Collected data:

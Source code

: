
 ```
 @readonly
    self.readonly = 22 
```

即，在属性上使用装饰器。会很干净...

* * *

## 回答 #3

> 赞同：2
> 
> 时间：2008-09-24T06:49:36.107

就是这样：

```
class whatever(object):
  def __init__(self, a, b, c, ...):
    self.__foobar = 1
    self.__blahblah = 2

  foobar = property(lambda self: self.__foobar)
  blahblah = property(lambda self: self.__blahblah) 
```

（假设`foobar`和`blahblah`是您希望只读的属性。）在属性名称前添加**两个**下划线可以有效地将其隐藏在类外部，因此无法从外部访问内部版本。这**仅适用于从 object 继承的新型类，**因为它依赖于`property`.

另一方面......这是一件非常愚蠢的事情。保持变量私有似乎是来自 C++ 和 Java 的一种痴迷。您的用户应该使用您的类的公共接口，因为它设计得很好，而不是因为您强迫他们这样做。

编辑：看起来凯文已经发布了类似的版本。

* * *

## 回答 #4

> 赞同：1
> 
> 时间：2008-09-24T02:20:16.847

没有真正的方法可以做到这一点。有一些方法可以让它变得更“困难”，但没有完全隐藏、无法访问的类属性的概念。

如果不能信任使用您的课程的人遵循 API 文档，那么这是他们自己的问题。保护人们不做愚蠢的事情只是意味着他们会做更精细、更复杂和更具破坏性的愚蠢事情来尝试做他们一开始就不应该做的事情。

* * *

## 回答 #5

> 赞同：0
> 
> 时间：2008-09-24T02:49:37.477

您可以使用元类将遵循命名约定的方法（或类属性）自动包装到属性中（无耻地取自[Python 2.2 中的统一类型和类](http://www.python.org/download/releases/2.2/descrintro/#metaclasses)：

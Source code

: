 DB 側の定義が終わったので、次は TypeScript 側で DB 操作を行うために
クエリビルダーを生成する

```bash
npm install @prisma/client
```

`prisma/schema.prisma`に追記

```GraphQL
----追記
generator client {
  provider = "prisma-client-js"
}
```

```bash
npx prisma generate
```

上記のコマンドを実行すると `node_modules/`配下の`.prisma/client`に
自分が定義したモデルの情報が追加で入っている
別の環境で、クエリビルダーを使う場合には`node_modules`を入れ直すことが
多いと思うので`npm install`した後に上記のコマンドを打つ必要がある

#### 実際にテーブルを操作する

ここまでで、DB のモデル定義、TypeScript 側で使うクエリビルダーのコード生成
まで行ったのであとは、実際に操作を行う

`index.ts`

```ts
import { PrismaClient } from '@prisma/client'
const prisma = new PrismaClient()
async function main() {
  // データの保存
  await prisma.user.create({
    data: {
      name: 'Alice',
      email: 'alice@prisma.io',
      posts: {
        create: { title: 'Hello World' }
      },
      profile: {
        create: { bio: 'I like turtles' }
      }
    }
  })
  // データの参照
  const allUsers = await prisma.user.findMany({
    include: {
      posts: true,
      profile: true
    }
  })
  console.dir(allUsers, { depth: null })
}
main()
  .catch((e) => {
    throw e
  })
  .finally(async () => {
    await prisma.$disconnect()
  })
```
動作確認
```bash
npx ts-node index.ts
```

*Work task*.
Leaving nothing out, print each line above exactly.

*Task result*.
Source code

:
 ```
 @readonly
    self.readonly = 22 
```

即，在属性上使用装饰器。会很干净...

* * *

## 回答 #3

> 赞同：2
> 
> 时间：2008-09-24T06:49:36.107

就是这样：

```
class whatever(object):
  def __init__(self, a, b, c, ...):
    self.__foobar = 1
    self.__blahblah = 2

  foobar = property(lambda self: self.__foobar)
  blahblah = property(lambda self: self.__blahblah) 
```

（假设`foobar`和`blahblah`是您希望只读的属性。）在属性名称前添加**两个**下划线可以有效地将其隐藏在类外部，因此无法从外部访问内部版本。这**仅适用于从 object 继承的新型类，**因为它依赖于`property`.

另一方面......这是一件非常愚蠢的事情。保持变量私有似乎是来自 C++ 和 Java 的一种痴迷。您的用户应该使用您的类的公共接口，因为它设计得很好，而不是因为您强迫他们这样做。

编辑：看起来凯文已经发布了类似的版本。

* * *

## 回答 #4

> 赞同：1
> 
> 时间：2008-09-24T02:20:16.847

没有真正的方法可以做到这一点。有一些方法可以让它变得更“困难”，但没有完全隐藏、无法访问的类属性的概念。

如果不能信任使用您的课程的人遵循 API 文档，那么这是他们自己的问题。保护人们不做愚蠢的事情只是意味着他们会做更精细、更复杂和更具破坏性的愚蠢事情来尝试做他们一开始就不应该做的事情。

* * *

## 回答 #5

> 赞同：0
> 
> 时间：2008-09-24T02:49:37.477

您可以使用元类将遵循命名约定的方法（或类属性）自动包装到属性中（无耻地取自[Python 2.2 中的统一类型和类](http://www.python.org/download/releases/2.2/descrintro/#metaclasses)：

Source code

: DB 側の定義が終わったので、次は TypeScript 側で DB 操作を行うために
クエリビルダーを生成する

```bash
npm install @prisma/client
```

`prisma/schema.prisma`に追記

```GraphQL
----追記
generator client {
  provider = "prisma-client-js"
}
```

```bash
npx prisma generate
```

上記のコマンドを実行すると `node_modules/`配下の`.prisma/client`に
自分が定義したモデルの情報が追加で入っている
別の環境で、クエリビルダーを使う場合には`node_modules`を入れ直すことが
多いと思うので`npm install`した後に上記のコマンドを打つ必要がある

#### 実際にテーブルを操作する

ここまでで、DB のモデル定義、TypeScript 側で使うクエリビルダーのコード生成
まで行ったのであとは、実際に操作を行う

`index.ts`

```ts
import { PrismaClient } from '@prisma/client'
const prisma = new PrismaClient()
async function main() {
  // データの保存
  await prisma.user.create({
    data: {
      name: 'Alice',
      email: 'alice@prisma.io',
      posts: {
        create: { title: 'Hello World' }
      },
      profile: {
        create: { bio: 'I like turtles' }
      }
    }
  })
  // データの参照
  const allUsers = await prisma.user.findMany({
    include: {
      posts: true,
      profile: true
    }
  })
  console.dir(allUsers, { depth: null })
}
main()
  .catch((e) => {
    throw e
  })
  .finally(async () => {
    await prisma.$disconnect()
  })
```
動作確認
```bash
npx ts-node index.ts
```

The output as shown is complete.